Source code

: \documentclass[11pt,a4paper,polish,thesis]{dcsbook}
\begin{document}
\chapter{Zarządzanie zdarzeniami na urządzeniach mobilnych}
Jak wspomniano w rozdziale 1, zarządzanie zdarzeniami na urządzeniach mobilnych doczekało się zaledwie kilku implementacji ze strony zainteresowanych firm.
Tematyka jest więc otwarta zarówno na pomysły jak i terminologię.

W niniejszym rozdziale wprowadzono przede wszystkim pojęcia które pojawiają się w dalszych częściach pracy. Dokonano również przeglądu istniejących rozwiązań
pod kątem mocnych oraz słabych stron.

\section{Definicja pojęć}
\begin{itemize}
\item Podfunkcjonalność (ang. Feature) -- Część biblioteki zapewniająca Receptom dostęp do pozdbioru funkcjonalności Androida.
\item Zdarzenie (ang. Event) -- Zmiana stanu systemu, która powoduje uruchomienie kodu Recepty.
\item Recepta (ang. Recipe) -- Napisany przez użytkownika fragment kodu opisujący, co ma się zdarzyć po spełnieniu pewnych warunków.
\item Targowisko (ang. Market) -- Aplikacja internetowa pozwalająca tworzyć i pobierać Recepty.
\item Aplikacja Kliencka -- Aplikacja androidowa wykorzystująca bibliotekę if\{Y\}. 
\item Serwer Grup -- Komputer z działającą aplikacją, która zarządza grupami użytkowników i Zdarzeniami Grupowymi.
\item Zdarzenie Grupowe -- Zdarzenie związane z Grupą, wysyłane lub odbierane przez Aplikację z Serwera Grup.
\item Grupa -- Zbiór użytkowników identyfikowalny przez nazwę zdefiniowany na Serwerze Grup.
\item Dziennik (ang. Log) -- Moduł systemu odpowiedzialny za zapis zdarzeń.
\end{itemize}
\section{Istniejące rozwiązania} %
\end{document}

#### Work order
Give back every line above, unchanged.

#### Finished exercise
Source code

: \documentclass[11pt,a4paper,polish,thesis]{dcsbook}
\begin{document}
\chapter{Zarządzanie zdarzeniami na urządzeniach mobilnych}
Jak wspomniano w rozdziale 1, zarządzanie zdarzeniami na urządzeniach mobilnych doczekało się zaledwie kilku implementacji ze strony zainteresowanych firm.
Tematyka jest więc otwarta zarówno na pomysły jak i terminologię.

W niniejszym rozdziale wprowadzono przede wszystkim pojęcia które pojawiają się w dalszych częściach pracy. Dokonano również przeglądu istniejących rozwiązań
pod kątem mocnych oraz słabych stron.

\section{Definicja pojęć}
\begin{itemize}
\item Podfunkcjonalność (ang. Feature) -- Część biblioteki zapewniająca Receptom dostęp do pozdbioru funkcjonalności Androida.
\item Zdarzenie (ang. Event) -- Zmiana stanu systemu, która powoduje uruchomienie kodu Recepty.
\item Recepta (ang. Recipe) -- Napisany przez użytkownika fragment kodu opisujący, co ma się zdarzyć po spełnieniu pewnych warunków.
\item Targowisko (ang. Market) -- Aplikacja internetowa pozwalająca tworzyć i pobierać Recepty.
\item Aplikacja Kliencka -- Aplikacja androidowa wykorzystująca bibliotekę if\{Y\}. 
\item Serwer Grup -- Komputer z działającą aplikacją, która zarządza grupami użytkowników i Zdarzeniami Grupowymi.
\item Zdarzenie Grupowe -- Zdarzenie związane z Grupą, wysyłane lub odbierane przez Aplikację z Serwera Grup.
\item Grupa -- Zbiór użytkowników identyfikowalny przez nazwę zdefiniowany na Serwerze Grup.
\item Dziennik (ang. Log) -- Moduł systemu odpowiedzialny za zapis zdarzeń.
\end{itemize}
\section{Istniejące rozwiązania} %
\end{document}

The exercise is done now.